Extracted data
------------------------------------------------------------------------
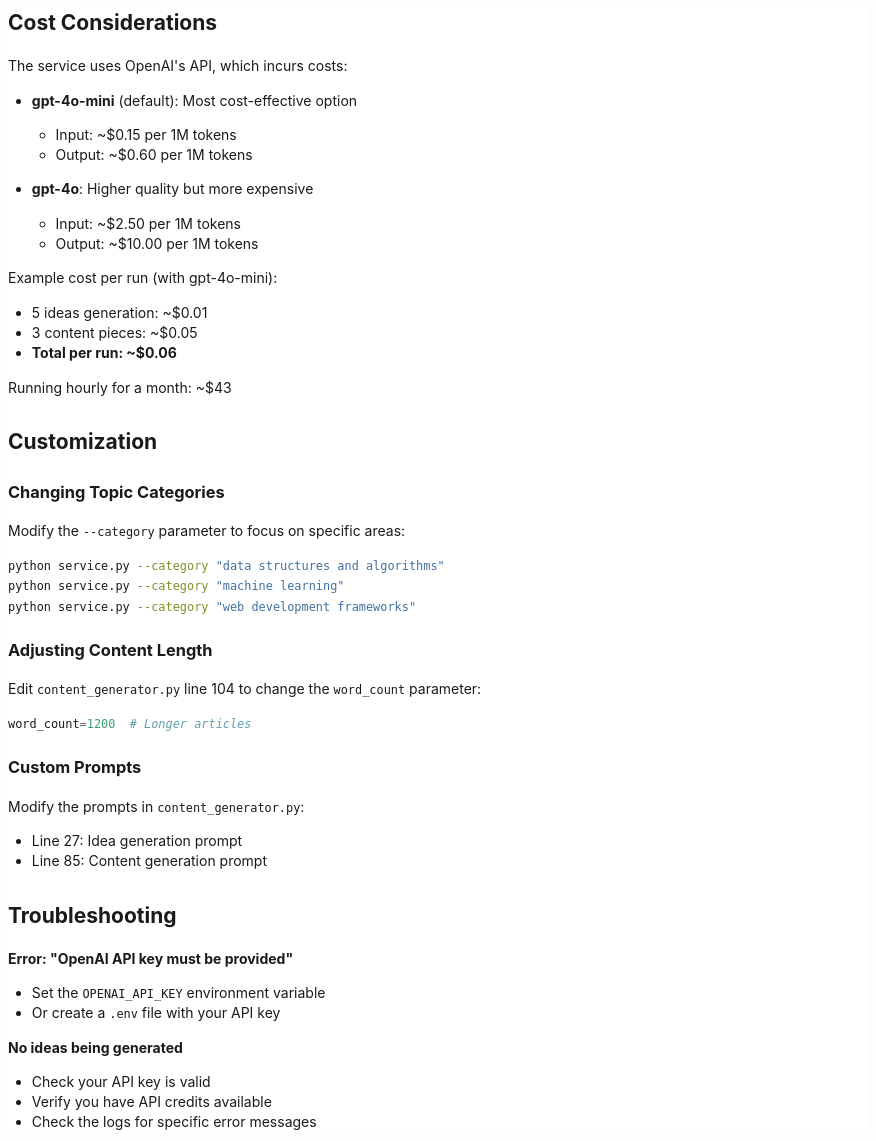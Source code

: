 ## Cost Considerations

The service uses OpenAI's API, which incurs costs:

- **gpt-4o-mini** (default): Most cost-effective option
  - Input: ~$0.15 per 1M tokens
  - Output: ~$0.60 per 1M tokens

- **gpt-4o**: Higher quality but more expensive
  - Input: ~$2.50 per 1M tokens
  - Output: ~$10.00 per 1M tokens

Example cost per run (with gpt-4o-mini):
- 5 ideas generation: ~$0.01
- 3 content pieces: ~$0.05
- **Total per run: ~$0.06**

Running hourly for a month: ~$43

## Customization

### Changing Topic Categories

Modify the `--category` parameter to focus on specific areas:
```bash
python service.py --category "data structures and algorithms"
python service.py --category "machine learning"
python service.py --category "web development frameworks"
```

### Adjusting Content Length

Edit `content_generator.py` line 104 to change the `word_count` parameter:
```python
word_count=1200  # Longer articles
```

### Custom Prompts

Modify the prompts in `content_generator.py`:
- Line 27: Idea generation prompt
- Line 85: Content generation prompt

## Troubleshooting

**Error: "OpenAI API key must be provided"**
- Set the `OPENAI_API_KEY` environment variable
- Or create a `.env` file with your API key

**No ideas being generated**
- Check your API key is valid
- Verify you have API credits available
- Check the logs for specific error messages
------------------------------------------------------------------------
Task statement
Only exact copies of the lines from the one containing "- Line 85: Content generation prompt" to the end of the records belong in the answer.

Written reply
- Line 85: Content generation prompt

## Troubleshooting

**Error: "OpenAI API key must be provided"**
- Set the `OPENAI_API_KEY` environment variable
- Or create a `.env` file with your API key

**No ideas being generated**
- Check your API key is valid
- Verify you have API credits available
- Check the logs for specific error messages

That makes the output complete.